Excerpted records:
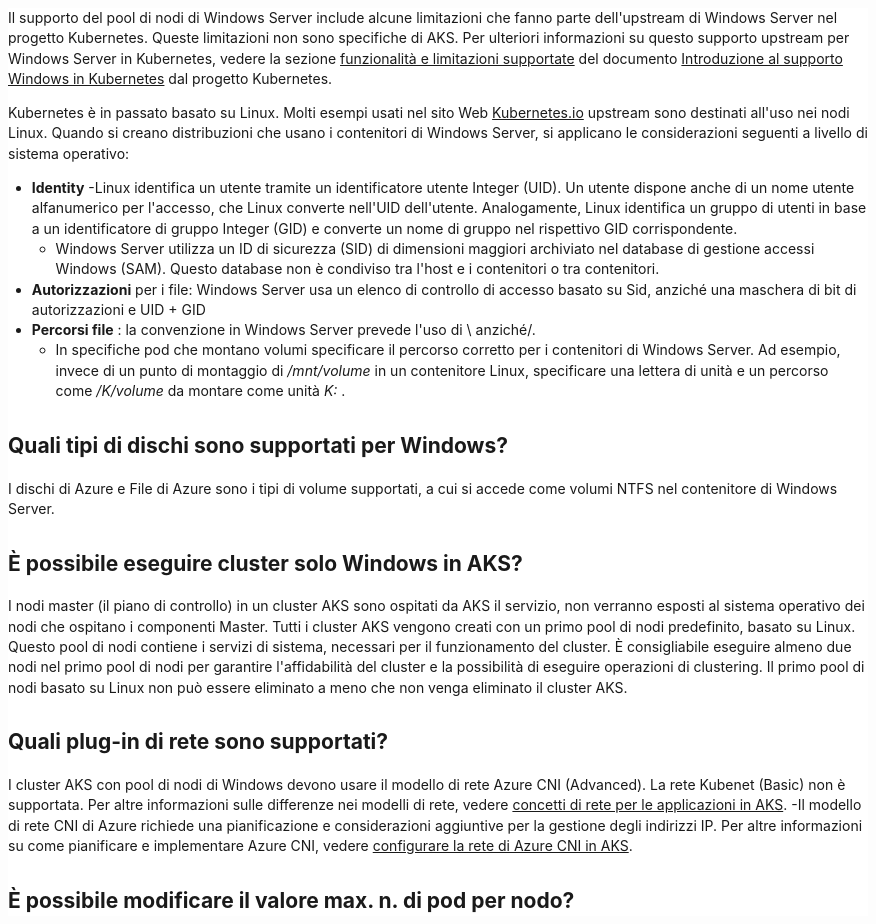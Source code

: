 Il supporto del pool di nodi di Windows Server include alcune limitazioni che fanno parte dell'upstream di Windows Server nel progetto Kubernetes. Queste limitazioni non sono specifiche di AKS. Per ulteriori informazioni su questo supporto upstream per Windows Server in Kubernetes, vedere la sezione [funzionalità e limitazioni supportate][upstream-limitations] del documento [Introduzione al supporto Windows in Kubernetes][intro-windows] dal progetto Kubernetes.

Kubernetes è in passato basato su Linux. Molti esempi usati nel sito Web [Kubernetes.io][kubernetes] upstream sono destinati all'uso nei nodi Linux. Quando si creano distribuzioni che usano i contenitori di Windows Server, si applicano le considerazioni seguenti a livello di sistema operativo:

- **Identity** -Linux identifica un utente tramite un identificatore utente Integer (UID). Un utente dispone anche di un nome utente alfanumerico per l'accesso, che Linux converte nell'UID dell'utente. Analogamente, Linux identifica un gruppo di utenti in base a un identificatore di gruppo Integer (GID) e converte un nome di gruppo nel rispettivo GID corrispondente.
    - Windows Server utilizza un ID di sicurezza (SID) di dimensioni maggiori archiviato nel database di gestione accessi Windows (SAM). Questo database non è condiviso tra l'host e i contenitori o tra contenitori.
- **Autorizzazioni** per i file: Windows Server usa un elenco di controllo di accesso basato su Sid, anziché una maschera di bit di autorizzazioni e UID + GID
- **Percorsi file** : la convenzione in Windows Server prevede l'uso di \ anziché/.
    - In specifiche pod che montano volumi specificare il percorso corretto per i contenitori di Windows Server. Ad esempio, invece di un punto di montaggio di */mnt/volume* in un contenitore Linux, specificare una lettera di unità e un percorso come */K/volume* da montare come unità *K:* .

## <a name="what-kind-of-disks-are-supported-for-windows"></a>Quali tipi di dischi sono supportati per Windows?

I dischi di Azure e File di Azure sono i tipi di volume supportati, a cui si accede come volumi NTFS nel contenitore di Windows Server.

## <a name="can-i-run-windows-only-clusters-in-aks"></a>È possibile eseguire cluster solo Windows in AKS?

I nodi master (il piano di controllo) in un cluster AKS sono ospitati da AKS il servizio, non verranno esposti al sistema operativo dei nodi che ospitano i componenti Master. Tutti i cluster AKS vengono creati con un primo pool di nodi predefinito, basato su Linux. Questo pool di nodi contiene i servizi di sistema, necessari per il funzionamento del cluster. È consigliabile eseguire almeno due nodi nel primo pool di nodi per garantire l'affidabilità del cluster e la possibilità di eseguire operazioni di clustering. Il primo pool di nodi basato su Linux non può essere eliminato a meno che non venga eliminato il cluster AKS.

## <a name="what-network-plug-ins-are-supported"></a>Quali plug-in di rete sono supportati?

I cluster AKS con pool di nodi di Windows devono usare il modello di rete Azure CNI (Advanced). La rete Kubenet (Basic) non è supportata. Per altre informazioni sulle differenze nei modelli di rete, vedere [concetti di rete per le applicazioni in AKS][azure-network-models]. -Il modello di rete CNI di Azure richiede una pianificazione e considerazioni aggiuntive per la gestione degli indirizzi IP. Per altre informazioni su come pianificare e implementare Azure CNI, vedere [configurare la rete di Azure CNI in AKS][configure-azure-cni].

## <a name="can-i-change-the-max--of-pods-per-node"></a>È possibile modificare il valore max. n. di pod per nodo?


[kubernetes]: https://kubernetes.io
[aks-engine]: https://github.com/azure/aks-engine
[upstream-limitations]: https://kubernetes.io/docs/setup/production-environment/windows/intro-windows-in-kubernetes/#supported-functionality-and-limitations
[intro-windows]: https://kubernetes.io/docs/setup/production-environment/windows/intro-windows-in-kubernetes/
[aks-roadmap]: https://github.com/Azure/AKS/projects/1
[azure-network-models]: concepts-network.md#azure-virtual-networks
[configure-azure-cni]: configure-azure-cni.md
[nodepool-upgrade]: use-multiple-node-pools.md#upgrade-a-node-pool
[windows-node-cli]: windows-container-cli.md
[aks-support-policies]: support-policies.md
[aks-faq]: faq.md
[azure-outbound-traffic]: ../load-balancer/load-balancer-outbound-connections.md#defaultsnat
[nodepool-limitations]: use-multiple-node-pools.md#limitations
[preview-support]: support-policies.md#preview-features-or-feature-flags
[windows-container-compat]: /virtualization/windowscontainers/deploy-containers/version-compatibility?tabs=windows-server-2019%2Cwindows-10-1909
---
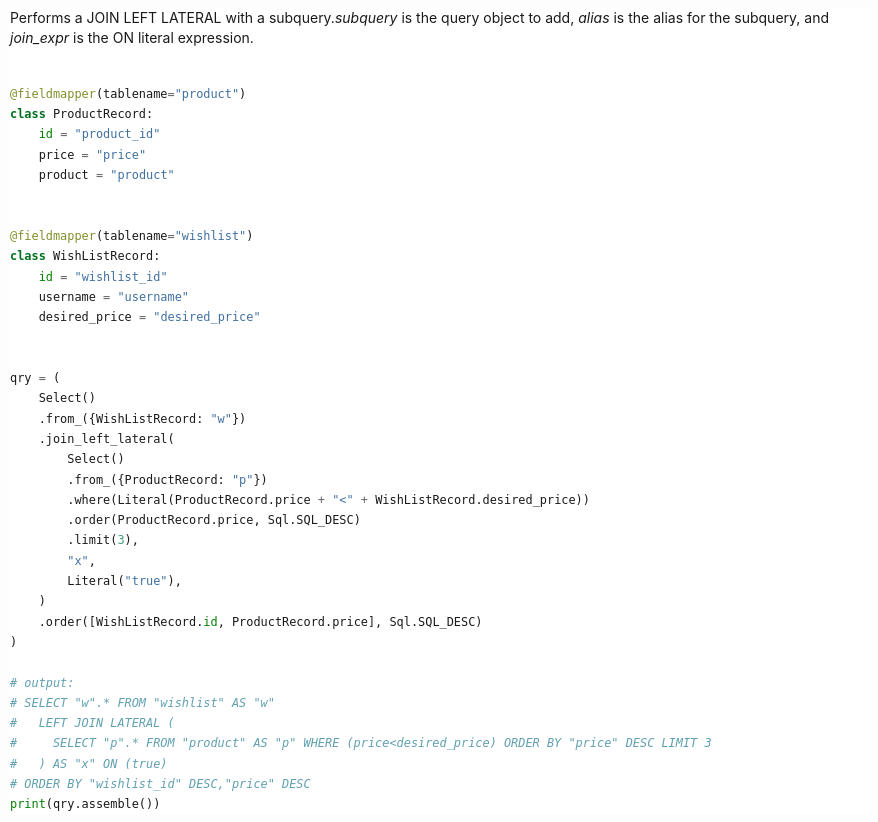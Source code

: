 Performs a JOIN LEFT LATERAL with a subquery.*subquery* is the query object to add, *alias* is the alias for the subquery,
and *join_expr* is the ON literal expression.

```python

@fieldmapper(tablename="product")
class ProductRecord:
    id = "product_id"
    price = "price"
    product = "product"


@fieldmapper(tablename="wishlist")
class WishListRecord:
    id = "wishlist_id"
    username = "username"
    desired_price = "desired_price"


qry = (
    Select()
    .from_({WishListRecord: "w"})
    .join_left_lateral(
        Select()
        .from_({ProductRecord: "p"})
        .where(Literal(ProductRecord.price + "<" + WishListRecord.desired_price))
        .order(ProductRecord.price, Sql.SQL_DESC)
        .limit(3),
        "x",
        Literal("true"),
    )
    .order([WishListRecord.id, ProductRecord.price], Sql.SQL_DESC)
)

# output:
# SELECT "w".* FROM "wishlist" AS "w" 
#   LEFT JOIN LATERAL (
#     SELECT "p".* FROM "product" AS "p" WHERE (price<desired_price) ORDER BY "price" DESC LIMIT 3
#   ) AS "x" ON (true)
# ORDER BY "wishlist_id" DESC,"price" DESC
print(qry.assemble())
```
==
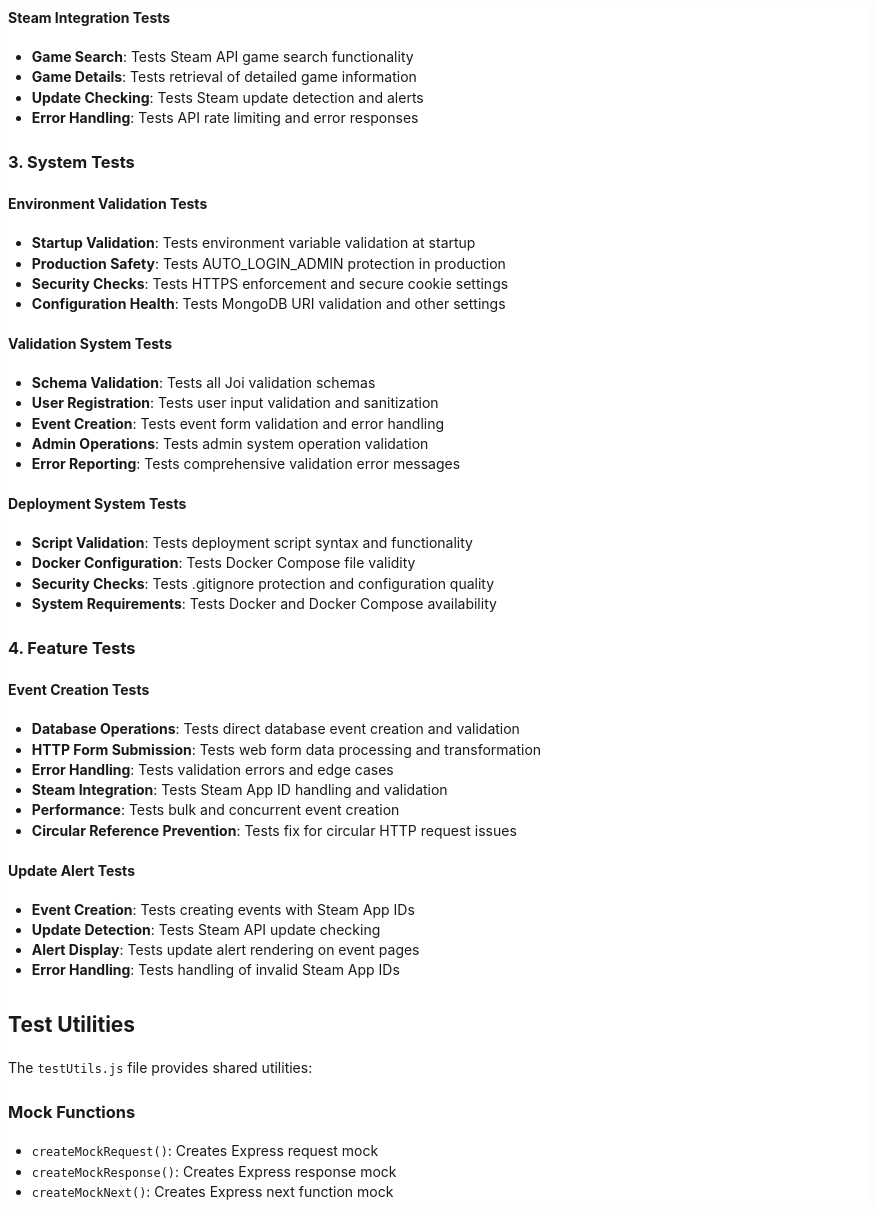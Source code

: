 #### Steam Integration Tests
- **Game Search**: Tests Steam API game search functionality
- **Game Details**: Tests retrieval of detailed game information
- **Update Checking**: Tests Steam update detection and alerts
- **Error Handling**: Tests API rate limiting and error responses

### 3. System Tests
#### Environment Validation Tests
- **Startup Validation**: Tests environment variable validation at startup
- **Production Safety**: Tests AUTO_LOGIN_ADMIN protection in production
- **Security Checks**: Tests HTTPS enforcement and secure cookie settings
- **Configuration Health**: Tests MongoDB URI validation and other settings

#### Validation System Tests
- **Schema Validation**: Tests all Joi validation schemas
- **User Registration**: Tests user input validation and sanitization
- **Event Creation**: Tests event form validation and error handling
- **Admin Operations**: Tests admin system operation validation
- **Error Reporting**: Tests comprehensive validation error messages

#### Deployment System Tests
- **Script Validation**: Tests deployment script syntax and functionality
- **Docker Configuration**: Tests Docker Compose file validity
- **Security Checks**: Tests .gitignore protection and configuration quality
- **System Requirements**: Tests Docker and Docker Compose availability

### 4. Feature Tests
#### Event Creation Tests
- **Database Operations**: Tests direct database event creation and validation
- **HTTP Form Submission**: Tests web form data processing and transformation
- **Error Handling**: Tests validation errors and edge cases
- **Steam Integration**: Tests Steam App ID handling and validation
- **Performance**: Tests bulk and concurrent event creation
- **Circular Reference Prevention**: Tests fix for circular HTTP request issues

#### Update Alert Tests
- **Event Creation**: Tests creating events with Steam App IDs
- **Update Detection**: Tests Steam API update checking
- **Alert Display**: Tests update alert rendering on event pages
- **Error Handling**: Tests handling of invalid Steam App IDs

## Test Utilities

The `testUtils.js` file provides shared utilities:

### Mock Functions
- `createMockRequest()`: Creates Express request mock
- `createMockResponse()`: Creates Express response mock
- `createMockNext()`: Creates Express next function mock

Work request:
The stretch of entries above that starts with the line containing "I nodi master" and goes on through the line containing "[nodepool-limitations]: use-multiple-node-pools.md#limitations" is to be transcribed exactly, and no other line is to be transcribed.

Solution to this problem:
I nodi master (il piano di controllo) in un cluster AKS sono ospitati da AKS il servizio, non verranno esposti al sistema operativo dei nodi che ospitano i componenti Master. Tutti i cluster AKS vengono creati con un primo pool di nodi predefinito, basato su Linux. Questo pool di nodi contiene i servizi di sistema, necessari per il funzionamento del cluster. È consigliabile eseguire almeno due nodi nel primo pool di nodi per garantire l'affidabilità del cluster e la possibilità di eseguire operazioni di clustering. Il primo pool di nodi basato su Linux non può essere eliminato a meno che non venga eliminato il cluster AKS.

## <a name="what-network-plug-ins-are-supported"></a>Quali plug-in di rete sono supportati?

I cluster AKS con pool di nodi di Windows devono usare il modello di rete Azure CNI (Advanced). La rete Kubenet (Basic) non è supportata. Per altre informazioni sulle differenze nei modelli di rete, vedere [concetti di rete per le applicazioni in AKS][azure-network-models]. -Il modello di rete CNI di Azure richiede una pianificazione e considerazioni aggiuntive per la gestione degli indirizzi IP. Per altre informazioni su come pianificare e implementare Azure CNI, vedere [configurare la rete di Azure CNI in AKS][configure-azure-cni].

## <a name="can-i-change-the-max--of-pods-per-node"></a>È possibile modificare il valore max. n. di pod per nodo?


[kubernetes]: https://kubernetes.io
[aks-engine]: https://github.com/azure/aks-engine
[upstream-limitations]: https://kubernetes.io/docs/setup/production-environment/windows/intro-windows-in-kubernetes/#supported-functionality-and-limitations
[intro-windows]: https://kubernetes.io/docs/setup/production-environment/windows/intro-windows-in-kubernetes/
[aks-roadmap]: https://github.com/Azure/AKS/projects/1
[azure-network-models]: concepts-network.md#azure-virtual-networks
[configure-azure-cni]: configure-azure-cni.md
[nodepool-upgrade]: use-multiple-node-pools.md#upgrade-a-node-pool
[windows-node-cli]: windows-container-cli.md
[aks-support-policies]: support-policies.md
[aks-faq]: faq.md
[azure-outbound-traffic]: ../load-balancer/load-balancer-outbound-connections.md#defaultsnat
[nodepool-limitations]: use-multiple-node-pools.md#limitations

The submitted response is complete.